Records for this exercise -
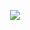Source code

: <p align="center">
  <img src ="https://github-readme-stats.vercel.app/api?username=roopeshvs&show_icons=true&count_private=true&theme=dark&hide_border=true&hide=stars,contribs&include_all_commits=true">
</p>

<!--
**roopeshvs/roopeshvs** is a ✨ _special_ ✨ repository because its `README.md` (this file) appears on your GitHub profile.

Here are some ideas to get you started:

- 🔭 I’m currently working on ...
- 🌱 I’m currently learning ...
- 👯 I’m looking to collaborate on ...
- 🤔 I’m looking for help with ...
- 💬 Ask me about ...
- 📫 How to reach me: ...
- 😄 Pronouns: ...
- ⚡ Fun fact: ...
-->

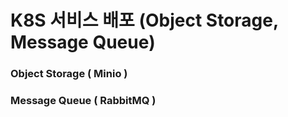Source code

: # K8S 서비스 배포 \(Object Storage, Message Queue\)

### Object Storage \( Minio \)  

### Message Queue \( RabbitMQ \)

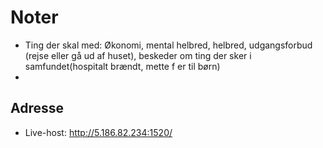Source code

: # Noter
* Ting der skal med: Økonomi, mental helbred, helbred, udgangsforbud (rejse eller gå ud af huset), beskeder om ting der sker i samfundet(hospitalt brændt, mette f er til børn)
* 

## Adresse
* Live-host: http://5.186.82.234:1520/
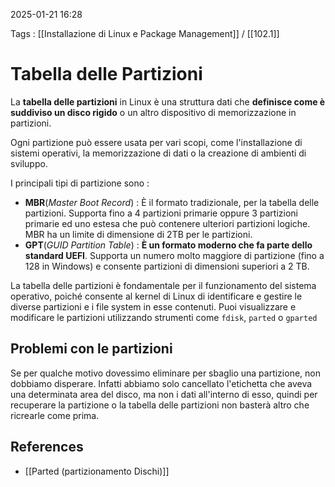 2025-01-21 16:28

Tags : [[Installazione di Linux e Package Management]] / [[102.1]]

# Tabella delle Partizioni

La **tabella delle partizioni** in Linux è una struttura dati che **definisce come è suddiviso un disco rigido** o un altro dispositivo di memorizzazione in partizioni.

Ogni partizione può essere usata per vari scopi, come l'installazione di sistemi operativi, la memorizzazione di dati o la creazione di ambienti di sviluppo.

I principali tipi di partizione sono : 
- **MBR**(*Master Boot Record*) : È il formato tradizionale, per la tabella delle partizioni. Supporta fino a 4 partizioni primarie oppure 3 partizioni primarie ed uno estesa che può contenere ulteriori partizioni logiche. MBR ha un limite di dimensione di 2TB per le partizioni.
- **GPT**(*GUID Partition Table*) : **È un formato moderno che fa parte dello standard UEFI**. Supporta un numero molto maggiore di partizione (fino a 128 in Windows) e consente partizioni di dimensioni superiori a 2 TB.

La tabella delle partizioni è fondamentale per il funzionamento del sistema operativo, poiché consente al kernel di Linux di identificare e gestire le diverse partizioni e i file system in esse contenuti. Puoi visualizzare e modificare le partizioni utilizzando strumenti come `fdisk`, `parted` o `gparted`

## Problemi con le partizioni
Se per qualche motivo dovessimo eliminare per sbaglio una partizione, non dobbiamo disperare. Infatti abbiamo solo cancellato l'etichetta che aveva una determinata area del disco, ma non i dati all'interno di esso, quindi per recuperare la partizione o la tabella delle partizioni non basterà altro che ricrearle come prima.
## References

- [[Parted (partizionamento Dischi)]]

---

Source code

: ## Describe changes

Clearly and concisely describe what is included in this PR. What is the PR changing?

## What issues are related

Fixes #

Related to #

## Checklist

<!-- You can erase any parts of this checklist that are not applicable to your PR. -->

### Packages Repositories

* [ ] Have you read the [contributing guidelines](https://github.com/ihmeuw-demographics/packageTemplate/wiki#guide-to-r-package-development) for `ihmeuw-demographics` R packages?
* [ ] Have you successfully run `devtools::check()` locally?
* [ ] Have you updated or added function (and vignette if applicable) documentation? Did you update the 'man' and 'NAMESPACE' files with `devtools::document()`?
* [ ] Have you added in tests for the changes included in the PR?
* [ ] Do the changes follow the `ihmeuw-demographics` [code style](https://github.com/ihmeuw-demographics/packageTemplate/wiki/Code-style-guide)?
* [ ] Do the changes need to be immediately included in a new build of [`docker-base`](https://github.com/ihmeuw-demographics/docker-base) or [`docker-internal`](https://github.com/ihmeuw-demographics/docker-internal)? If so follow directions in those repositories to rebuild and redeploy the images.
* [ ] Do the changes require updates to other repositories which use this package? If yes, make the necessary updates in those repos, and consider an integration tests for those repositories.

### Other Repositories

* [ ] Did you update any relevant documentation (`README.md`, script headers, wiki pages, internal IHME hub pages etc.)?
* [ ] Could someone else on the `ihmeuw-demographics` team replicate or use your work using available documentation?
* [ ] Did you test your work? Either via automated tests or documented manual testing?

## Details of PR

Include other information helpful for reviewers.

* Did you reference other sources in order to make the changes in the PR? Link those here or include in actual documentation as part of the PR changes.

Required work -
Scan the material above for lines that contain the string "make", and copy each such line.

Written solution -
* [ ] Do the changes require updates to other repositories which use this package? If yes, make the necessary updates in those repos, and consider an integration tests for those repositories.
* Did you reference other sources in order to make the changes in the PR? Link those here or include in actual documentation as part of the PR changes.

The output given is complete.